Microsoft today announced three new services that all aim to simplify the process of machine learning. These range from a new interface for a tool that completely automates the process of creating models, to a new no-code visual interface for building, training and deploying models, all the way to hosted Jupyter-style notebooks for advanced users.

Getting started with machine learning is hard. Even to run the most basic of experiments takes a good amount of expertise. All of these new tools greatly simplify this process by hiding away the code or giving those who want to write their own code a pre-configured platform for doing so.
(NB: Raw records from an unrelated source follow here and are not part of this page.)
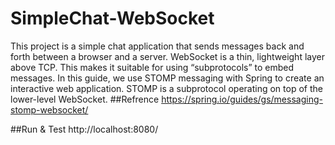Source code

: # SimpleChat-WebSocket

This project is a simple chat application that sends messages back and forth between a browser and a server. WebSocket is a thin, lightweight layer above TCP. This makes it suitable for using “subprotocols” to embed messages. In this guide, we use STOMP messaging with Spring to create an interactive web application. STOMP is a subprotocol operating on top of the lower-level WebSocket.
##Refrence
https://spring.io/guides/gs/messaging-stomp-websocket/

##Run & Test
http://localhost:8080/

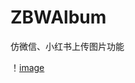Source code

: # ZBWAlbum
仿微信、小红书上传图片功能

！[image](https://github.com/izhangbowen/ZBWAlbum/blob/master/IMG_7406.PNG)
The new interface for Azure’s automated machine learning tool makes creating a model as easy as importing a data set and then telling the service which value to predict. Users don’t need to write a single line of code, while in the backend, this updated version now supports a number of new algorithms and optimizations that should result in more accurate models. While most of this is automated, Microsoft stresses that the service provides “complete transparency into algorithms, so developers and data scientists can manually override and control the process.”

For those who want a bit more control from the get-go, Microsoft also today launched into preview a visual interface for its Azure Machine Learning service that will allow developers to build, train and deploy machine learning models without having to touch any code.

This tool, the Azure Machine Learning visual interface, looks suspiciously like the existing Azure ML Studio, Microsoft’s first stab at building a visual machine learning tool. Indeed, the two services look identical. The company never really pushed this service, though, and almost seemed to have forgotten about it despite the fact that it always seemed like a really useful tool for getting started with machine learning.

Microsoft says this new version combines the best of Azure ML Studio with the Azure Machine Learning service. In practice, this means that while the interface is almost identical, the Azure Machine Learning visual interface extends what was possible with ML Studio by running on top of the Azure Machine Learning service and adding that services’ security, deployment and life cycle management capabilities.

The service provides an easy interface for cleaning up your data, training models with the help of different algorithms, evaluating them and, finally, putting them into production.

While these first two services clearly target novices, the new hosted notebooks in Azure Machine Learning are clearly geared toward the more experienced machine learning practitioner. The notebooks come pre-packaged with support for the Azure Machine Learning Python SDK and run in what the company describes as a “secure, enterprise-ready environment.” While using these notebooks isn’t trivial either, this new feature allows developers to quickly get started without the hassle of setting up a new development environment with all the necessary cloud resources.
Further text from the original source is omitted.